▸ **Task requirements**: Only the lines from the one with "Array to Move |" through the last belong in the output; print them exactly as given below.

▸ **Records**:
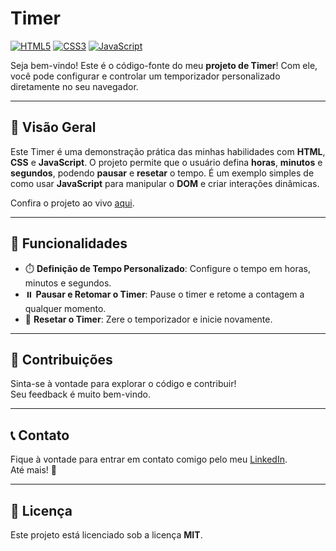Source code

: # Timer

[![HTML5](https://img.shields.io/badge/HTML5-E34F26?style=for-the-badge&logo=html5&logoColor=white)](https://developer.mozilla.org/en-US/docs/Web/HTML)
[![CSS3](https://img.shields.io/badge/CSS3-1572B6?style=for-the-badge&logo=css3&logoColor=white)](https://developer.mozilla.org/en-US/docs/Web/CSS)
[![JavaScript](https://img.shields.io/badge/JavaScript-F7DF1E?style=for-the-badge&logo=javascript&logoColor=black)](https://developer.mozilla.org/en-US/docs/Web/JavaScript)

Seja bem-vindo! Este é o código-fonte do meu **projeto de Timer**! Com ele, você pode configurar e controlar um temporizador personalizado diretamente no seu navegador.

---

## 📌 Visão Geral

Este Timer é uma demonstração prática das minhas habilidades com **HTML**, **CSS** e **JavaScript**. O projeto permite que o usuário defina **horas**, **minutos** e **segundos**, podendo **pausar** e **resetar** o tempo. É um exemplo simples de como usar **JavaScript** para manipular o **DOM** e criar interações dinâmicas.

Confira o projeto ao vivo [aqui](https://webbertimer.netlify.app/).

---

## 🔧 Funcionalidades

- ⏱️ **Definição de Tempo Personalizado**: Configure o tempo em horas, minutos e segundos.
- ⏸️ **Pausar e Retomar o Timer**: Pause o timer e retome a contagem a qualquer momento.
- 🔄 **Resetar o Timer**: Zere o temporizador e inicie novamente.

---

## 🔗 Contribuições

Sinta-se à vontade para explorar o código e contribuir!  
Seu feedback é muito bem-vindo.

---

## 📞 Contato

Fique à vontade para entrar em contato comigo pelo meu [LinkedIn](https://www.linkedin.com/in/cmiguelwm/).  
Até mais! 👋

---

## 📄 Licença

Este projeto está licenciado sob a licença **MIT**.
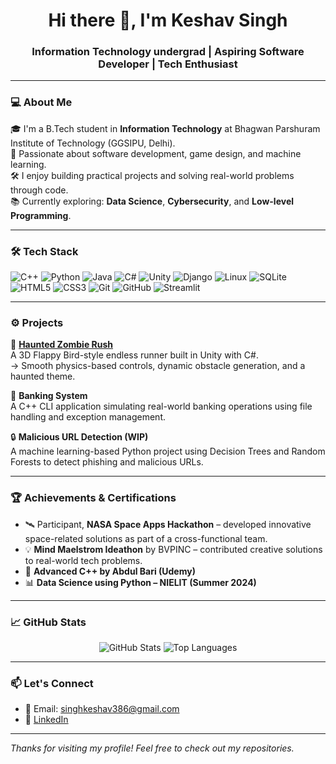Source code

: <h1 align="center">Hi there 👋, I'm Keshav Singh</h1>
<h3 align="center">Information Technology undergrad | Aspiring Software Developer | Tech Enthusiast</h3>

---

### 💻 About Me

🎓 I'm a B.Tech student in **Information Technology** at Bhagwan Parshuram Institute of Technology (GGSIPU, Delhi).  
🚀 Passionate about software development, game design, and machine learning.  
🛠️ I enjoy building practical projects and solving real-world problems through code.  
📚 Currently exploring: **Data Science**, **Cybersecurity**, and **Low-level Programming**.

---

### 🛠 Tech Stack

<p align="left">
  <img src="https://img.shields.io/badge/C++-00599C?style=flat&logo=c%2B%2B&logoColor=white" alt="C++" />
  <img src="https://img.shields.io/badge/Python-3776AB?style=flat&logo=python&logoColor=white" alt="Python" />
  <img src="https://img.shields.io/badge/Java-007396?style=flat&logo=java&logoColor=white" alt="Java" />
  <img src="https://img.shields.io/badge/CSharp-239120?style=flat&logo=c-sharp&logoColor=white" alt="C#" />
  <img src="https://img.shields.io/badge/Unity-000000?style=flat&logo=unity&logoColor=white" alt="Unity" />
  <img src="https://img.shields.io/badge/Django-092E20?style=flat&logo=django&logoColor=white" alt="Django" />
  <img src="https://img.shields.io/badge/Linux-FCC624?style=flat&logo=linux&logoColor=black" alt="Linux" />
  <img src="https://img.shields.io/badge/SQLite-003B57?style=flat&logo=sqlite&logoColor=white" alt="SQLite" />
  <img src="https://img.shields.io/badge/HTML5-E34F26?style=flat&logo=html5&logoColor=white" alt="HTML5" />
  <img src="https://img.shields.io/badge/CSS3-1572B6?style=flat&logo=css3&logoColor=white" alt="CSS3" />
  <img src="https://img.shields.io/badge/Git-181717?style=flat&logo=git&logoColor=white" alt="Git" />
  <img src="https://img.shields.io/badge/GitHub-181717?style=flat&logo=github&logoColor=white" alt="GitHub" />
  <img src="https://img.shields.io/badge/Streamlit-FF4B4B?style=flat&logo=streamlit&logoColor=white" alt="Streamlit" />

</p>

---

### ⚙️ Projects

🧟 **[Haunted Zombie Rush](#)**  
A 3D Flappy Bird-style endless runner built in Unity with C#.  
→ Smooth physics-based controls, dynamic obstacle generation, and a haunted theme.

🏦 **Banking System**  
A C++ CLI application simulating real-world banking operations using file handling and exception management.

🔒 **Malicious URL Detection (WIP)**  
A machine learning-based Python project using Decision Trees and Random Forests to detect phishing and malicious URLs.

---

### 🏆 Achievements & Certifications

- 🛰️ Participant, **NASA Space Apps Hackathon** – developed innovative space-related solutions as part of a cross-functional team.  
- 💡 **Mind Maelstrom Ideathon** by BVPINC – contributed creative solutions to real-world tech problems.  
- 📜 **Advanced C++ by Abdul Bari (Udemy)**  
- 📊 **Data Science using Python – NIELIT (Summer 2024)**

---

### 📈 GitHub Stats

<p align="center">
  <img src="https://github-readme-stats.vercel.app/api?username=Kesin2540&show_icons=true&theme=tokyonight" alt="GitHub Stats" />
  <img src="https://github-readme-stats.vercel.app/api/top-langs/?username=Kesin2540&layout=compact&theme=tokyonight" alt="Top Languages" />
</p>

---

### 📫 Let's Connect

- 📧 Email: singhkeshav386@gmail.com  
- 💼 [LinkedIn](https://www.linkedin.com/in/keshav-singh-1955b2317)  
---

_Thanks for visiting my profile! Feel free to check out my repositories._

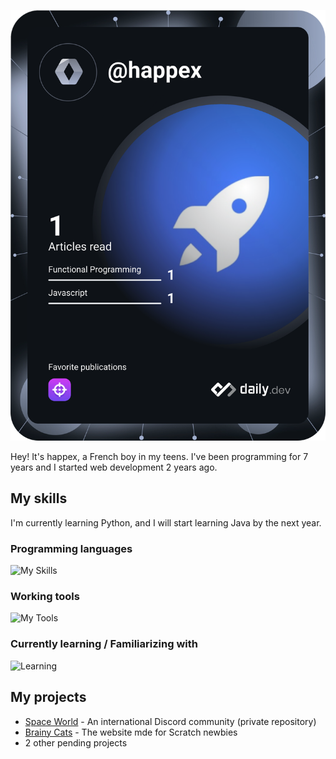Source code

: ![Dev Card|25%](devcard.svg) 

Hey! It's happex, a French boy in my teens. I've been programming for 7 years and I started web development 2 years ago.

My skills
-----
I'm currently learning Python, and I will start learning Java by the next year.

### Programming languages
![My Skills](https://skillicons.dev/icons?i=html,css,js,py,md&perline=8)

### Working tools
![My Tools](https://skillicons.dev/icons?i=tailwind,vercel,cloudflare,github,vscode&perline=8)

### Currently learning / Familiarizing with
![Learning](https://skillicons.dev/icons?i=nodejs,ts&perline=8)

My projects 
-----

* [Space World](https://github.com/ha2pex/space-world/) - An international Discord community (private repository)
* [Brainy Cats](https://github.com/ha2pex/brainy-cats/) - The website mde for Scratch newbies
* 2 other pending projects
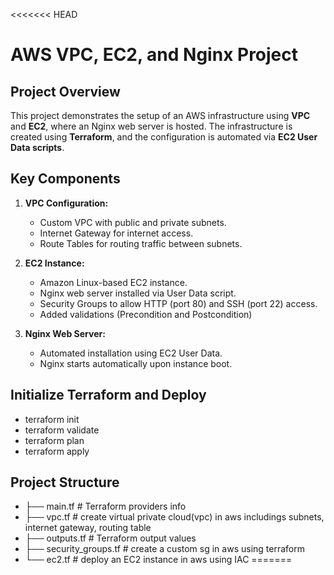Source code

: <<<<<<< HEAD
# AWS VPC, EC2, and Nginx Project

## Project Overview

This project demonstrates the setup of an AWS infrastructure using **VPC** and **EC2**, where an Nginx web server is hosted. The infrastructure is created using **Terraform**, and the configuration is automated via **EC2 User Data scripts**. 

## Key Components

1. **VPC Configuration:**
   - Custom VPC with public and private subnets.
   - Internet Gateway for internet access.
   - Route Tables for routing traffic between subnets.

2. **EC2 Instance:**
   - Amazon Linux-based EC2 instance.
   - Nginx web server installed via User Data script.
   - Security Groups to allow HTTP (port 80) and SSH (port 22) access.
   - Added validations (Precondition and Postcondition)

3. **Nginx Web Server:**
   - Automated installation using EC2 User Data.
   - Nginx starts automatically upon instance boot.

## Initialize Terraform and Deploy
   - terraform init
   - terraform validate
   - terraform plan
   - terraform apply

## Project Structure
  - ├── main.tf                 # Terraform providers info
  - ├── vpc.tf                  # create virtual private cloud(vpc) in aws includings subnets, internet gateway, routing table
  - ├── outputs.tf              # Terraform output values
  - ├── security_groups.tf      # create a custom sg in aws using terraform
  - └── ec2.tf                  # deploy an EC2 instance in aws using IAC 
=======
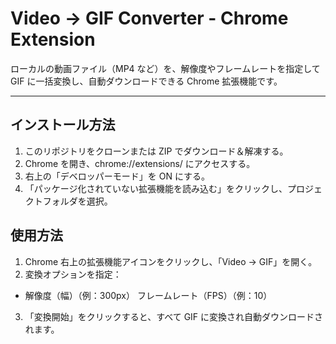 # Video → GIF Converter - Chrome Extension

ローカルの動画ファイル（MP4 など）を、解像度やフレームレートを指定して GIF に一括変換し、自動ダウンロードできる Chrome 拡張機能です。

---

## インストール方法

1. このリポジトリをクローンまたは ZIP でダウンロード＆解凍する。
2.	Chrome を開き、chrome://extensions/ にアクセスする。
3.	右上の「デベロッパーモード」を ON にする。
4.	「パッケージ化されていない拡張機能を読み込む」をクリックし、プロジェクトフォルダを選択。

## 使用方法
1.	Chrome 右上の拡張機能アイコンをクリックし、「Video → GIF」を開く。
2.	変換オプションを指定：
- 解像度（幅）（例：300px）
フレームレート（FPS）（例：10）
3.	「変換開始」をクリックすると、すべて GIF に変換され自動ダウンロードされます。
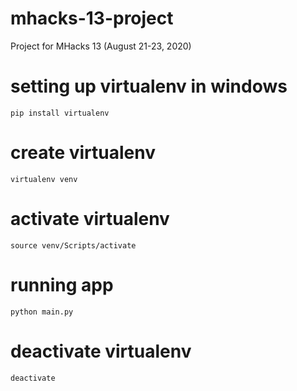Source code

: # mhacks-13-project
Project for MHacks 13 (August 21-23, 2020)

# setting up virtualenv in windows
`pip install virtualenv`
# create virtualenv
`virtualenv venv`
# activate virtualenv
`source venv/Scripts/activate`

#  running app
`python main.py`

# deactivate virtualenv
`deactivate`
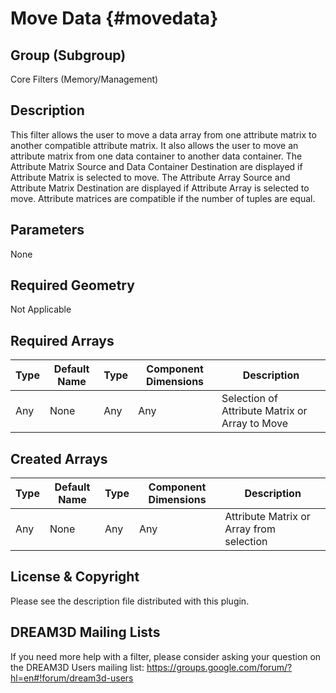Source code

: Move Data {#movedata}
=============

## Group (Subgroup) ##
Core Filters (Memory/Management)


## Description ##
This filter allows the user to move a data array from one attribute matrix to another compatible attribute matrix.  It also allows the user to move an attribute matrix from one data container to another data container.  The Attribute Matrix Source and Data Container Destination are displayed if Attribute Matrix is selected to move. The Attribute Array Source and Attribute Matrix Destination are displayed if  Attribute Array is selected to move. Attribute matrices are compatible if the number of tuples are equal.

## Parameters ##
None

## Required Geometry ##
Not Applicable

## Required Arrays ##


| Type | Default Name | Type | Component Dimensions | Description |
|------|--------------|-------------|---------|-----|
| Any  | None         | Any | Any | Selection of Attribute Matrix or Array to Move |


## Created Arrays ##
| Type | Default Name | Type | Component Dimensions | Description |
|------|--------------|-------------|---------|-----|
| Any  | None         | Any | Any | Attribute Matrix or Array from selection |

## License & Copyright ##

Please see the description file distributed with this plugin.

## DREAM3D Mailing Lists ##

If you need more help with a filter, please consider asking your question on the DREAM3D Users mailing list:
https://groups.google.com/forum/?hl=en#!forum/dream3d-users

▸ **Result for this exercise**:
| Any  | None         | Any | Any | Selection of Attribute Matrix or Array to Move |


## Created Arrays ##
| Type | Default Name | Type | Component Dimensions | Description |
|------|--------------|-------------|---------|-----|
| Any  | None         | Any | Any | Attribute Matrix or Array from selection |

## License & Copyright ##

Please see the description file distributed with this plugin.

## DREAM3D Mailing Lists ##

If you need more help with a filter, please consider asking your question on the DREAM3D Users mailing list:
https://groups.google.com/forum/?hl=en#!forum/dream3d-users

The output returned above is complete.